Decisions in water management are often associated with large uncertainties. Quantifying and communicating these uncertainties is crucial for science to support transparent decision-making in society.
How can research support decisions in water management practice, even if much is still uncertain? When managing rivers, for example, the forecasts of what consequences various measures will have are often fraught with uncertainties. It is also not always clear which status is to be achieved in the end with river revitalisation projects, because different stakeholders sometimes pursue different goals, such as recreation, nature conservation, flood protection, fishing or energy generation – and therefore assess possible outcomes in contradictory ways. Nevertheless, a decision ultimately has to be made despite the uncertainties.
Decision support instead of recommendations for action
In such situations, research tries to support administration and politics with formal procedures for decision-support. Instead of making recommendations for action, the aim of these procedures is to openly present the variety of possible measures and to show which of the proposed or newly developed alternatives best fulfils the goals of society. In this way, the reasons for the decisions are to be made transparent in order to be able to justify them to society.
On the one hand, the researchers use scientific forecasts to show the consequences of the options for action, for example how river revitalisation affects the organisms in the water bodies, the chemistry and the morphology. On the other hand, scientific methods are used to record the often wide range of social objectives, to discuss them in a structured way and then to formulate a clear goal. Because often at the beginning of a river revitalisation project there is only a vague goal, namely a "good ecological state". But what exactly does this mean for the fish in the river, for the invertebrates, the water quality and the morphological features? With qualitative analyses of the different objectives, researchers can support the decision-makers and involved stakeholders to create a hierarchy of objectives and finally define a common goal.

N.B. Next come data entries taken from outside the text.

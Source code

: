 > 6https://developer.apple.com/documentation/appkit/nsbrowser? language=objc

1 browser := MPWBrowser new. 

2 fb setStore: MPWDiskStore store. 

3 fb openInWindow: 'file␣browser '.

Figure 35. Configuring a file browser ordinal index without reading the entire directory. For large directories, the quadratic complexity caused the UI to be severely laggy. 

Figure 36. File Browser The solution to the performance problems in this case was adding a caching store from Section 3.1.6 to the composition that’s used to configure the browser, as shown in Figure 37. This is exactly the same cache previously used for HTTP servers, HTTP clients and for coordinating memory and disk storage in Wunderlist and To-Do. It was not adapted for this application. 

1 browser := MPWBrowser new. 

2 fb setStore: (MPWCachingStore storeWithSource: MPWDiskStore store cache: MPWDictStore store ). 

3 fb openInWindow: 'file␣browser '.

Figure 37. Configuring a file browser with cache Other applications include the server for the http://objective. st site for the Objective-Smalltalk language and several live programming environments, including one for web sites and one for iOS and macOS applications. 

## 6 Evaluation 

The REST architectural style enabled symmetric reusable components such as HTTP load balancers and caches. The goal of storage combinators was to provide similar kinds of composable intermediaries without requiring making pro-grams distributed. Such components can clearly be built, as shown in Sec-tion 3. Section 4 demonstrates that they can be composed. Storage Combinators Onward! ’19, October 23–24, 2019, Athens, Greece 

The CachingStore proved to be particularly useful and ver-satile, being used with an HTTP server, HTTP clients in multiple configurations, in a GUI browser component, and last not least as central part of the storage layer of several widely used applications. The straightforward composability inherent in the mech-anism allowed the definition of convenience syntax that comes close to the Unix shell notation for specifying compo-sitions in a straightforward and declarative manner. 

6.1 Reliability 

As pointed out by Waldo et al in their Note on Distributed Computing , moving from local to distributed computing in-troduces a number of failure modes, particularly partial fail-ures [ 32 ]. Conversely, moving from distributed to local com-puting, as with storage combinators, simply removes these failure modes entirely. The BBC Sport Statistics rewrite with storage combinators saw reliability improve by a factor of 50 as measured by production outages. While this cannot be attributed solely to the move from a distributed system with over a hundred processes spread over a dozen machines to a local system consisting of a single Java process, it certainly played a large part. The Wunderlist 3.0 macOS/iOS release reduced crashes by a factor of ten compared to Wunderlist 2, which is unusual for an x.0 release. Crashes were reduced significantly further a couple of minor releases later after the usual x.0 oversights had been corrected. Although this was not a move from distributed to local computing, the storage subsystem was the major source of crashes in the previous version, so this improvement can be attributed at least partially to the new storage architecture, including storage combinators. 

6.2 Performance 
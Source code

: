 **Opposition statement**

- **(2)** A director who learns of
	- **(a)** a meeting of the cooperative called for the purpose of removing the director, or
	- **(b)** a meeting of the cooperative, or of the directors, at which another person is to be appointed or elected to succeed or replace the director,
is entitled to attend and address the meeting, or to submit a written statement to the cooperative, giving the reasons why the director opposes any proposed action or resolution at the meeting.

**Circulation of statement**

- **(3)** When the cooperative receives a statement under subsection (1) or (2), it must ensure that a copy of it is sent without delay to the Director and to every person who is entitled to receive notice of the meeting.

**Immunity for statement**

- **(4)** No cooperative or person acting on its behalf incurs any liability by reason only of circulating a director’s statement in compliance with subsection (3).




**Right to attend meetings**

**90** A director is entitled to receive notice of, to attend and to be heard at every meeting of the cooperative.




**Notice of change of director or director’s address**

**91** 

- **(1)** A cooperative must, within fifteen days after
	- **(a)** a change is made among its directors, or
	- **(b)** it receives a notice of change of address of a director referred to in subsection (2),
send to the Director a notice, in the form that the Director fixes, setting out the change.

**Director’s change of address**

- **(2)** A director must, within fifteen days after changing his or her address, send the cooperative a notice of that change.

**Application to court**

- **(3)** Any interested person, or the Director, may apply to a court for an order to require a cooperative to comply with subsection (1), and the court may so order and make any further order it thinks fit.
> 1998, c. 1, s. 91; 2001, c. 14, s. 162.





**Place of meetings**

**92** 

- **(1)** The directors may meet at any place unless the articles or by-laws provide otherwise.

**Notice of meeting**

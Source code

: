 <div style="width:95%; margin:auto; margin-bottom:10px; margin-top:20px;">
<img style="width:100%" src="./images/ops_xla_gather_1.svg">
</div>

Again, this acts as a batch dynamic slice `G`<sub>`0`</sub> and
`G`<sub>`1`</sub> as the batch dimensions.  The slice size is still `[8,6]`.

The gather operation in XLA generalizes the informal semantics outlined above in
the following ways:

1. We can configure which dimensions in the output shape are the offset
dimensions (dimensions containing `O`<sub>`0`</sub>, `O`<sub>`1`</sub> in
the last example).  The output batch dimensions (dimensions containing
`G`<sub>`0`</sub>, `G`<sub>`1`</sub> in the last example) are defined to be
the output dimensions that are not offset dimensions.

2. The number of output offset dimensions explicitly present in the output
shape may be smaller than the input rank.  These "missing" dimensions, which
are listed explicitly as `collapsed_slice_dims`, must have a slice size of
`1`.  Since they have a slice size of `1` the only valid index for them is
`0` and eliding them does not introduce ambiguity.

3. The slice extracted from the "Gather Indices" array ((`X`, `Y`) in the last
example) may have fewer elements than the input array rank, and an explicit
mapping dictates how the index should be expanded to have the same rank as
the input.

Figure 1: Hierarchy of objectives and assessment of objectives at all levels for the ecological assessment of the macrophyte community in a bryophyte river (BR) according to the Swiss surface water assessment concept. The overall objective of a good ecological status with regard to macrophytes (far left in the image) is iteratively subdivided into lower-level sub-objectives. The vertical line in each box shows the achievement of each sub-objectives on a scale from zero to one as illustrated on the left below. The degrees of target achievement can then be divided somewhat more roughly into condition classes (poor – red, unsatisfactory – orange, moderate – yellow, good – green, very good – blue).
Figure 2: Illustration of how the uncertainty of the assessment could be represented graphically. The hierarchy of objectives and assessment correspond to Figure 1. Instead of translating the numerical rating into the corresponding status class (represented by the colour of the box in Figure 1), a 95% confidence interval is shown here, coloured according to the status classes shown on the left below. It can be seen that the overall objective (far left), for example, leads to substantial uncertainty for the status class, since the best estimate for the assessment is close to a class boundary between the yellow (moderate) and green (good) classes. For other objectives, such as sub-objectives on the far right of the image, the uncertainty of the assessment has little effect on the status class.
The step from qualitative to quantitative decision support
For smaller decision-making projects, a qualitative analysis is usually sufficient. However, when it comes to larger or several similar projects, authorities and politicians often want more precise statements. More precise analyses are also beneficial for the development of the Swiss surface water assessment concept, a method for the cantonal water protection agencies to systematically investigate and assess watercourses. In recent decades therefore, experts at the Federal Office for the Environment FOEN have worked together with Eawag researchers as well as employees of cantonal water protection agencies and environmental consulting offices to develop such methods. In recent years, the first such procedures have been formulated based on a hierarchy of objectives and the assessment of the degree of goal achievement. In the Swiss surface water assessment concept, these have up to now been the modules for the macrophyte assessment of watercourses and for the morphological assessment of lakeshores.
Quantifying uncertainties and communicating them clearly
If it is possible to quantify forecasts and social values with the help of mathematical formulas, the problem remains that although more precise statements are now available, they still contain the uncertainties inherent in the basic problem. Formulating and communicating these mathematical uncertainties in a clear and understandable way is one of the major challenges facing research – not only in environmental management.
Peter Reichert, a physicist and Head of Systems Analysis and Water Management Group at Eawag, is addressing precisely this issue. He is developing advanced methods to quantify and communicate these uncertainties more comprehensively. To do this, he combined established and rarely used statistical techniques. He published this concept in the article "Towards a comprehensive uncertainty assessment in environmental research and decision support" in the Water Science & Technology journal.
How does practice respond to more complex findings?
In a new project supported by the Swiss National Science Foundation, he is now developing these methods further together with Ambuj Sriwastava, a postdoc at Eawag (see project description below). Once the mathematical basics have been worked out, it will be interesting to apply the new methods to a real case and see what advantages and challenges the comprehensive consideration of uncertainties brings with it. And one major question remains at the end: are the decision-makers prepared to accept the somewhat more complex results and base their decisions on them?